Its name derives from the Scandinavian root words ‘aergi’ and ‘holme’.  The latter means a low-lying loop in the river which is subject to flooding, as it is still today.  ‘Aergi’ could either mean a summer pasture or somewhere cattle are reared and grazed.

There are no signs of its being a Romano-British settlement, as in nearby Dalton and Hurworth, nor Anglo-Saxon, and it is difficult to say when Eryholme actually did become established.  Its first known lord was Lady Godiva’s godson and it belonged to Earl Edwin of Mercia in 1066, being recorded as ‘Erghum’ in the Domesday Survey of 1086. It then passed to the Earl of Richmond and was held by his knight, Tenay, by 1140.  He and his family remained lords of the manor until about 1286 when it passed to Richard de Romanby.  Between 1301 and 1327 it was acquired by the Markenfields of Markenfield Hall, whose descendants remained until 1570.  However, hardly any of the families were resident in the village during this period.

After 1100 the village was probably clustered around the manor and church and its ford had been in use for some time, as appears from the legend that St Cuthbert’s body was carried across the Tees in 995 on its way from Ripon to Durham.

Its farming came to concentrate on arable, typical of the Medieval open field system and there are surviving ridge and furrow still visible (see also the Archaeological Survey under the Additional Information tab.

.Medieval house platforms below the churchyard

The fields were communally worked and the lord kept a proportion for himself, with the tenants having to work one or two days a week on his demesne, plus extra at harvest.  More and more land was put down to arable during the twelfth and thirteenth centuries, accompanied by a rise in population, signs of the increasing prosperity evident in much of the rest of England.  This is also shown in the building of the stone church around 1200 (see under History of the Church).  A tax return of 1301 revealed that Eryholme was thriving and indeed was the wealthiest settlement on the south bank of the Tees apart from Yarm.  Pollard estimates that its population was the highest it has ever been, being well over 200 and the inhabitants ranged from the lord of the manor to prosperous freeholders and tenants, employing labourers themselves, as well as craftsmen such as a carpenter and smith.

Disaster struck in 1319 when Eryholme was raided and sacked by the Scots.  The restoration of the church in 1889 revealed evidence of fire and it is likely that many buildings, including the manor, would have been burnt to the ground.  This coincided with a series of failed harvests and livestock epidemics and the result of these catastrophic affects can be seen in the much diminished tax returns.  Even if there were signs of recovery, the Black Death in 1349 resulted in a decrease in population in the area of up to 50 percent and it has never really recovered to the present day, remaining around 60 to 80.  Much of the settlement was abandoned, evidenced by the still visible earthworks between the Old Vicarage and the Old School House.

However, unlike many villages (for example, locally, High Worsall, Low Dinsdale and Sockburn), Eryholme survived.
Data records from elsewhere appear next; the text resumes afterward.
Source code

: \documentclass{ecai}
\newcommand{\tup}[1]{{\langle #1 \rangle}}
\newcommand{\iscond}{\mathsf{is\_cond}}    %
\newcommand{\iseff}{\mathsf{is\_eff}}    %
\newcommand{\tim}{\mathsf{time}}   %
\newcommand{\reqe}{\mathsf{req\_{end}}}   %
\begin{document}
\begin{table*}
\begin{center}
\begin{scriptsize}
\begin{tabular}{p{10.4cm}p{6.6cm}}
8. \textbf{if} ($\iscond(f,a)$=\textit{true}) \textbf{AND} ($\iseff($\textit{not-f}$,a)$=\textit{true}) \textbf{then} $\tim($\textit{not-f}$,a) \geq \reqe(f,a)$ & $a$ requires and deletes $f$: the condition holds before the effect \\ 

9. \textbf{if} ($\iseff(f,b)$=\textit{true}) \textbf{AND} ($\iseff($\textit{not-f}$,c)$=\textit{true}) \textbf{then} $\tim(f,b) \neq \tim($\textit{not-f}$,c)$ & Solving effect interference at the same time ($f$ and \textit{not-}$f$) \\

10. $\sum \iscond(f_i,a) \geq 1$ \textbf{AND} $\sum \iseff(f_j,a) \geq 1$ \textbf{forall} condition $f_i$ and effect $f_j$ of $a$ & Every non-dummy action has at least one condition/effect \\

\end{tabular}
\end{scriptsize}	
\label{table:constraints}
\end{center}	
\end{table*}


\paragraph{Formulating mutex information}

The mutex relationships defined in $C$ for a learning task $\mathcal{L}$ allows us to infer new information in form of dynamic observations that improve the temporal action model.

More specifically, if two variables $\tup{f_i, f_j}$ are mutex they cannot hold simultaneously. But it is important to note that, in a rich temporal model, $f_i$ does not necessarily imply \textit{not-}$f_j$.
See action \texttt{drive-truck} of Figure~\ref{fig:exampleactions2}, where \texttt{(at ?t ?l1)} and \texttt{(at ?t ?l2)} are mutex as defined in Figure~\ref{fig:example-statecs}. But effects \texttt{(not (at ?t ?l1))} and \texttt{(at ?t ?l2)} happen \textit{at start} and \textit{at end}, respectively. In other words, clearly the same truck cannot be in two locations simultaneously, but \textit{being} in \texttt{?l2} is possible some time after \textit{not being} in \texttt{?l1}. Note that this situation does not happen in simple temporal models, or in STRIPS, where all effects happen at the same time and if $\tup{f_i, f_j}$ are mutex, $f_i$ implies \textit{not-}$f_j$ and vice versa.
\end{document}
One reason may have been proximity to the crossing of the river Tees, by ford and ferry, on one of the branches of what came to be called the Great North Road, being much used by everyone from kings downwards.The king’s highway as it is today

As elsewhere, by the end of the fifteenth century, the decline in population and consequent shortage of labour made it impossible to maintain the old open field system leading to enclosure by agreement in 1499, the creation of separate farms and the conversion of land to pasture to meet a growing demand for wool and meat.
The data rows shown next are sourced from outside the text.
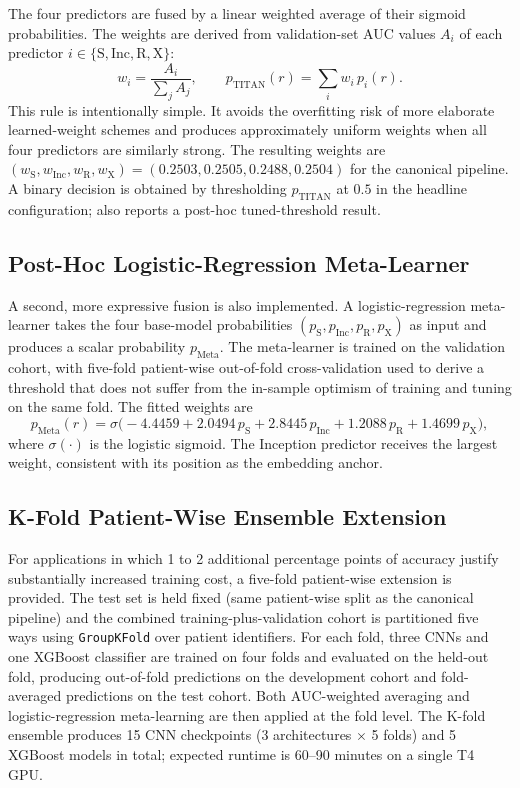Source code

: The four predictors are fused by a linear weighted average of their sigmoid probabilities. The weights are derived from validation-set AUC values $A_i$ of each predictor $i \in \{\mathrm{S}, \mathrm{Inc}, \mathrm{R}, \mathrm{X}\}$:
\begin{equation}
w_i = \frac{A_i}{\sum_{j} A_j}, \qquad
p_{\mathrm{TITAN}}(r) = \sum_i w_i\, p_i(r).
\end{equation}
This rule is intentionally simple. It avoids the overfitting risk of more elaborate learned-weight schemes and produces approximately uniform weights when all four predictors are similarly strong. The resulting weights are $(w_{\mathrm{S}}, w_{\mathrm{Inc}}, w_{\mathrm{R}}, w_{\mathrm{X}}) = (0.2503, 0.2505, 0.2488, 0.2504)$ for the canonical pipeline. A binary decision is obtained by thresholding $p_{\mathrm{TITAN}}$ at $0.5$ in the headline configuration;  also reports a post-hoc tuned-threshold result.

\subsection{Post-Hoc Logistic-Regression Meta-Learner}

A second, more expressive fusion is also implemented. A logistic-regression meta-learner takes the four base-model probabilities $(p_{\mathrm{S}}, p_{\mathrm{Inc}}, p_{\mathrm{R}}, p_{\mathrm{X}})$ as input and produces a scalar probability $p_{\mathrm{Meta}}$. The meta-learner is trained on the validation cohort, with five-fold patient-wise out-of-fold cross-validation used to derive a threshold that does not suffer from the in-sample optimism of training and tuning on the same fold. The fitted weights are
\[
p_{\mathrm{Meta}}(r) = \sigma\bigl(-4.4459 + 2.0494\, p_{\mathrm{S}} + 2.8445\, p_{\mathrm{Inc}} + 1.2088\, p_{\mathrm{R}} + 1.4699\, p_{\mathrm{X}}\bigr),
\]
where $\sigma(\cdot)$ is the logistic sigmoid. The Inception predictor receives the largest weight, consistent with its position as the embedding anchor.

\subsection{K-Fold Patient-Wise Ensemble Extension}
\label{sec:kfold}

For applications in which 1 to 2 additional percentage points of accuracy justify substantially increased training cost, a five-fold patient-wise extension is provided. The test set is held fixed (same patient-wise split as the canonical pipeline) and the combined training-plus-validation cohort is partitioned five ways using \texttt{GroupKFold} over patient identifiers. For each fold, three CNNs and one XGBoost classifier are trained on four folds and evaluated on the held-out fold, producing out-of-fold predictions on the development cohort and fold-averaged predictions on the test cohort. Both AUC-weighted averaging and logistic-regression meta-learning are then applied at the fold level. The K-fold ensemble produces 15 CNN checkpoints (3 architectures $\times$ 5 folds) and 5 XGBoost models in total; expected runtime is 60--90 minutes on a single T4 GPU.

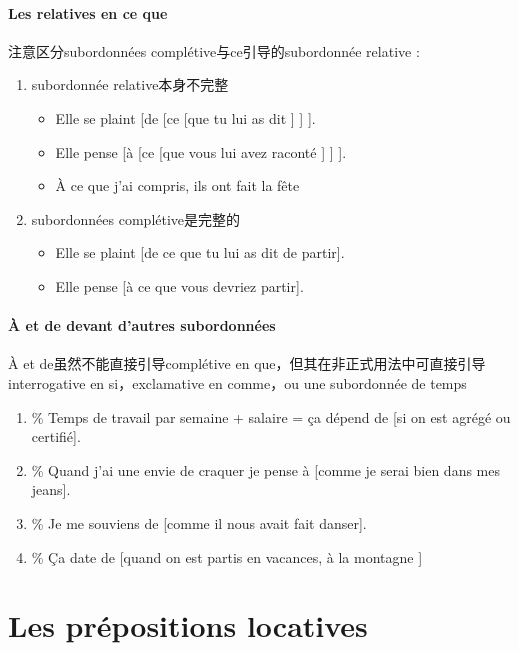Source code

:\documentclass[UTF8]{report}
\begin{document}
\paragraph{Les relatives en ce que}
注意区分subordonnées complétive与ce引导的subordonnée relative :
\begin{enumerate}
    \item subordonnée relative本身不完整
    \begin{itemize}
        \item Elle se plaint [de [ce [que tu lui as dit ] ] ].
        \item Elle pense [à [ce [que vous lui avez raconté ] ] ].
        \item À ce que j’ai compris, ils ont fait la fête
    \end{itemize}
    \item subordonnées complétive是完整的
    \begin{itemize}
        \item Elle se plaint [de ce que tu lui as dit de partir].
        \item Elle pense [à ce que vous devriez partir].
    \end{itemize}
\end{enumerate}

\paragraph{À et de devant d’autres subordonnées}
À et de虽然不能直接引导complétive en que，但其在非正式用法中可直接引导interrogative en si，exclamative en comme，ou une subordonnée de temps 
\begin{enumerate}
    \item \% Temps de travail par semaine + salaire = ça dépend de [si on est agrégé ou certifié]. 
    \item \% Quand j’ai une envie de craquer je pense à [comme je serai bien dans mes jeans]. 
    \item \% Je me souviens de [comme il nous avait fait danser].
    \item \% Ça date de [quand on est partis en vacances, à la montagne ]
\end{enumerate}

\section{Les prépositions locatives}
\end{document}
With enclosure came the building of farmhouses on the new larger farms and the abandonment of the existing farmhouses in the village, leaving a few labourers’ cottages.  By the end of the sixteenth century and during the seventeenth century the present Eryholme Grange was built, followed by Break House, Carlingholme, Low Hail, the Holmes and Low Holmes, all of whom have survived in some form.

The present pattern of settlement was thus established over four hundred years ago and has hardly changed since.